In fall 2013, La Jolla Playhouse presented its first Without Walls Festival, featuring about a dozen adventurous, interactive theater pieces around the playhouse campus at UC San Diego.
Nearly a decade later, the WOW fest is still going strong. In fact, beginning this week, it will transform from a biennial to an annual event. This year’s festival from Thursday, April 21, through Sunday, April 24, will include a 24-show lineup at Liberty Station in Point Loma, the site of the last full-length, in-person WOW Festival in 2019. The past two years were mostly digital shows.
Tickets to many of this year’s performances are already sold out. But more than half the shows are free of charge and many are being presented outdoors.
Here’s the full festival lineup:
• “Ants” from Polyglot Theatre, Australia: Previously featured at the 2015 and 2019 WOW fest with its interactive children’s shows “We Built This City” and “Boats,” Polyglot returns with “Ants,” which brings three giant ants together with children who will help the ants transform a public space with lines and patterns. The production will feature Inlet Dance Theatre. 30 minutes. Noon and 1:30 p.m. April 23-24. Hub, North Promenade. Free.
• “Ascension” from San Diego Opera: Two female opera singers will sing a cappella choral pieces as they lead audience members through the historic areas of Liberty Station. As they walk, their attire will transform, taking them from early 20th-century suffragettes to early 21st-century modern American women. 30 minutes. 3 and 5 p.m. April 23-24. Meet at the northeast corner of Dewey and Truxtun roads. Free.

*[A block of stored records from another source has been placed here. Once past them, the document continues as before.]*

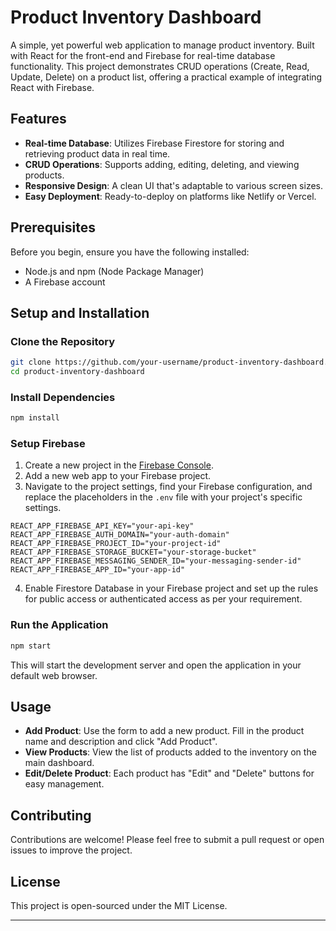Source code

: 
# Product Inventory Dashboard

A simple, yet powerful web application to manage product inventory. Built with React for the front-end and Firebase for real-time database functionality. This project demonstrates CRUD operations (Create, Read, Update, Delete) on a product list, offering a practical example of integrating React with Firebase.

## Features

- **Real-time Database**: Utilizes Firebase Firestore for storing and retrieving product data in real time.
- **CRUD Operations**: Supports adding, editing, deleting, and viewing products.
- **Responsive Design**: A clean UI that's adaptable to various screen sizes.
- **Easy Deployment**: Ready-to-deploy on platforms like Netlify or Vercel.

## Prerequisites

Before you begin, ensure you have the following installed:
- Node.js and npm (Node Package Manager)
- A Firebase account

## Setup and Installation

### Clone the Repository

```bash
git clone https://github.com/your-username/product-inventory-dashboard.git
cd product-inventory-dashboard
```

### Install Dependencies

```bash
npm install
```

### Setup Firebase

1. Create a new project in the [Firebase Console](https://console.firebase.google.com/).
2. Add a new web app to your Firebase project.
3. Navigate to the project settings, find your Firebase configuration, and replace the placeholders in the `.env` file with your project's specific settings.

```env
REACT_APP_FIREBASE_API_KEY="your-api-key"
REACT_APP_FIREBASE_AUTH_DOMAIN="your-auth-domain"
REACT_APP_FIREBASE_PROJECT_ID="your-project-id"
REACT_APP_FIREBASE_STORAGE_BUCKET="your-storage-bucket"
REACT_APP_FIREBASE_MESSAGING_SENDER_ID="your-messaging-sender-id"
REACT_APP_FIREBASE_APP_ID="your-app-id"
```

4. Enable Firestore Database in your Firebase project and set up the rules for public access or authenticated access as per your requirement.

### Run the Application

```bash
npm start
```

This will start the development server and open the application in your default web browser.

## Usage

- **Add Product**: Use the form to add a new product. Fill in the product name and description and click "Add Product".
- **View Products**: View the list of products added to the inventory on the main dashboard.
- **Edit/Delete Product**: Each product has "Edit" and "Delete" buttons for easy management.

## Contributing

Contributions are welcome! Please feel free to submit a pull request or open issues to improve the project.

## License

This project is open-sourced under the MIT License.

---
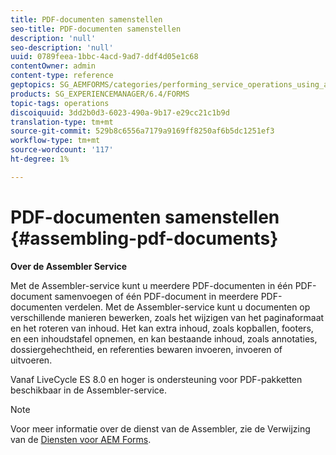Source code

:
 ```yaml
---
title: PDF-documenten samenstellen
seo-title: PDF-documenten samenstellen
description: 'null'
seo-description: 'null'
uuid: 0789feea-1bbc-4acd-9ad7-ddf4d05e1c68
contentOwner: admin
content-type: reference
geptopics: SG_AEMFORMS/categories/performing_service_operations_using_apis
products: SG_EXPERIENCEMANAGER/6.4/FORMS
topic-tags: operations
discoiquuid: 3dd2b0d3-6023-490a-9b17-e29cc21c1b9d
translation-type: tm+mt
source-git-commit: 529b8c6556a7179a9169ff8250af6b5dc1251ef3
workflow-type: tm+mt
source-wordcount: '117'
ht-degree: 1%

---
```



# PDF-documenten samenstellen {#assembling-pdf-documents}

**Over de Assembler Service**

Met de Assembler-service kunt u meerdere PDF-documenten in één PDF-document samenvoegen of één PDF-document in meerdere PDF-documenten verdelen. Met de Assembler-service kunt u documenten op verschillende manieren bewerken, zoals het wijzigen van het paginaformaat en het roteren van inhoud. Het kan extra inhoud, zoals kopballen, footers, en een inhoudstafel opnemen, en kan bestaande inhoud, zoals annotaties, dossiergehechtheid, en referenties bewaren invoeren, invoeren of uitvoeren.

Vanaf LiveCycle ES 8.0 en hoger is ondersteuning voor PDF-pakketten beschikbaar in de Assembler-service.

>[!NOTE]
>
>Voor meer informatie over de dienst van de Assembler, zie de Verwijzing van de [Diensten voor AEM Forms](https://www.adobe.com/go/learn_aemforms_services_63).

• “A Thousand Ways (Part 3): An Assembly” from 600 Highwaymen, New York: This is the final piece of an interactive, three-part theater project the playhouse began in February 2021 as a way to create community among strangers during pandemic-related quarantine. The finale will bring together past participants in groups of 12 to form structures using note cards as an audience watches. 60 minutes. 12:30, 2 and 3:30 p.m. April 23; noon, 1:30, 3, 5 and 6:30 p.m. April 24. Dorothea Laub Dance Place, 2650 Truxtun Road. $20.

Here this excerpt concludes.